What this task involves. Looking at the data below, how many lines include the word "respuesta"? Respond with the number only.
═════ Given records
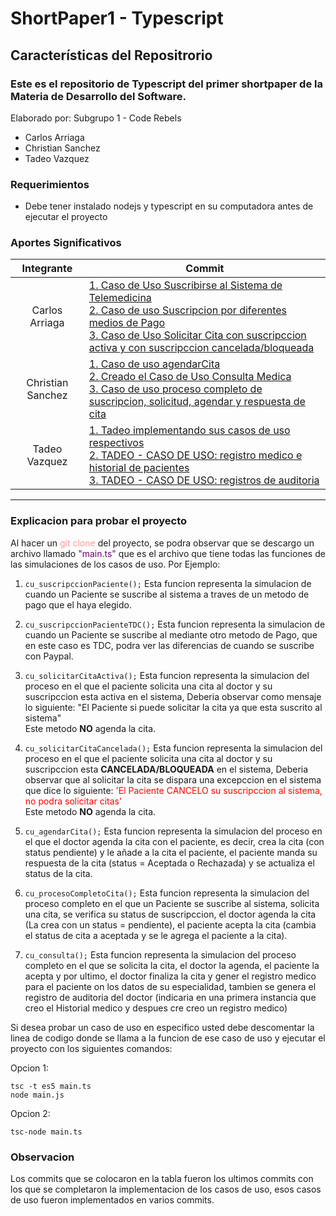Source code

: # ShortPaper1 - Typescript

## Características del Repositrorio
### Este es el repositorio de Typescript del primer shortpaper de la Materia de Desarrollo del Software.
Elaborado por: Subgrupo 1 - Code Rebels 
- Carlos Arriaga
- Christian Sanchez
- Tadeo Vazquez


### Requerimientos
- Debe tener instalado nodejs y typescript en su computadora antes de ejecutar el proyecto


### Aportes Significativos

|   Integrante               |    Commit|
| :------------: | ------------ |
|  Carlos Arriaga |[1. Caso de Uso Suscribirse al Sistema de Telemedicina](https://github.com/carlosead1410/ShortPaper1TypeScript/commit/80d715481a63923fb65b297298ee4e1676aca80b "1. Caso de Uso Suscribirse al Sistema de Telemedicina")</br>[2. Caso de uso Suscripcion por diferentes medios de Pago](https://github.com/carlosead1410/ShortPaper1TypeScript/commit/495d304673f5503f893bbdc38c8a43e3f8fb5f93 "2. Caso de uso Suscripcion por diferentes medios de Pago")</br>[3. Caso de Uso Solicitar Cita con suscripccion activa y con suscripccion cancelada/bloqueada](https://github.com/carlosead1410/ShortPaper1TypeScript/commit/5a201f11534525e4c1f1fc7afcfb23eeb3f03607 "3. Caso de Uso Solicitar Cita con suscripccion activa y con suscripccion cancelada/bloqueada")|
|   Christian Sanchez |[1. Caso de uso agendarCita](https://github.com/carlosead1410/ShortPaper1TypeScript/commit/dc5e4395731e46db344dfd72608bcfb6abace490 "1. Caso de uso agendarCita")</br>[2. Creado el Caso de Uso Consulta Medica](https://github.com/carlosead1410/ShortPaper1TypeScript/commit/cd03563fe4f763c236dd08697017857562e98f5b "3. Creado el Caso de Uso Consulta Medica")</br>[3. Caso de uso proceso completo de suscripcion, solicitud, agendar y respuesta de cita](https://github.com/carlosead1410/ShortPaper1TypeScript/commit/759d5ef6504b138352814fcf5bbeb131914c3530 "3. Caso de uso proceso completo de suscripcion, solicitud, agendar y respuesta de cita")|
|   Tadeo Vazquez| [1. Tadeo implementando sus casos de uso respectivos](https://github.com/carlosead1410/ShortPaper1TypeScript/commit/512610a0e3aa2226d8cc1e0ccbfa392baf5bad53 "Tadeo implementando sus casos de uso respectivos")<br/>[2. TADEO - CASO DE USO: registro medico e historial de pacientes](https://github.com/carlosead1410/ShortPaper1TypeScript/commit/62b44f7bdda0aa9f86dd43ce97098bdeabfa4784 "1. TADEO - CASO DE USO: registro medico e historial de pacientes") </br>[3. TADEO - CASO DE USO: registros de auditoria](https://github.com/carlosead1410/ShortPaper1TypeScript/commit/5124c1182eba85829f824aa1343da91388f84087 "2. TADEO - CASO DE USO: registros de auditoria")|


<hr>

### Explicacion para probar el proyecto
Al hacer un <span style="color:#FF9999;">git clone</span> del proyecto, se podra observar que se descargo un archivo llamado <span style="color:#710077;">"main.ts"</span> que es el archivo que tiene todas las funciones de las simulaciones de los casos de uso.
Por Ejemplo: 
  
  1. `cu_suscripccionPaciente();`
Esta funcion representa la simulacion de cuando un Paciente se suscribe al sistema a traves de un metodo de pago que el haya elegido.

  2. `cu_suscripccionPacienteTDC();`
Esta funcion representa la simulacion de cuando un Paciente se suscribe al mediante otro metodo de Pago, que en este caso es TDC, podra ver las diferencias de cuando se suscribe con Paypal.

  3.  `cu_solicitarCitaActiva();`
Esta funcion representa la simulacion del proceso en el que el paciente solicita una cita al doctor y su suscripccion esta activa en el sistema, Deberia observar como mensaje lo siguiente: "El Paciente si puede solicitar la cita ya que esta suscrito al sistema" </br>
Este metodo **NO** agenda la cita.

  4. `cu_solicitarCitaCancelada();`
Esta funcion representa la simulacion del proceso en el que el paciente solicita una cita al doctor y su suscripccion esta **CANCELADA/BLOQUEADA** en el sistema, Deberia observar que al solicitar la cita se dispara una excepccion en el sistema que dice lo siguiente: <span style="color:red;">'El Paciente CANCELO su suscripccion al sistema, no podra solicitar citas'</span></br>
Este metodo **NO** agenda la cita.

  5. `cu_agendarCita();`
Esta funcion representa la simulacion del proceso en el que el doctor agenda la cita con el paciente, es decir, crea la cita (con status pendiente) y le añade a la cita el paciente, el paciente manda su respuesta de la cita (status = Aceptada o Rechazada) y se actualiza el status de la cita.

  6. `cu_procesoCompletoCita();`
Esta funcion representa la simulacion del proceso completo en el que un Paciente se suscribe al sistema, solicita una cita, se verifica su status de suscripccion, el doctor agenda la cita (La crea con un status = pendiente), el paciente acepta la cita (cambia el status de cita a aceptada y se le agrega el paciente a la cita).

  7. `cu_consulta();`
Esta funcion representa la simulacion del proceso completo en el que se solicita la cita, el doctor la agenda, el paciente la acepta y por ultimo, el doctor finaliza la cita y gener el registro medico para el paciente on los datos de su especialidad, tambien se genera el registro de auditoria del doctor (indicaria en una primera instancia que creo el Historial medico y despues cre creo un registro medico)

Si desea probar un caso de uso en especifico usted debe descomentar la linea de codigo donde se llama a la funcion de ese caso de uso y ejecutar el proyecto con los siguientes comandos:

Opcion 1:

	tsc -t es5 main.ts
	node main.js

Opcion 2:

	tsc-node main.ts


### Observacion
Los commits que se colocaron en la tabla fueron los ultimos commits con los que se completaron la implementacion de los casos de uso, esos casos de uso fueron implementados en varios commits.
══════════
Solution for this task. 2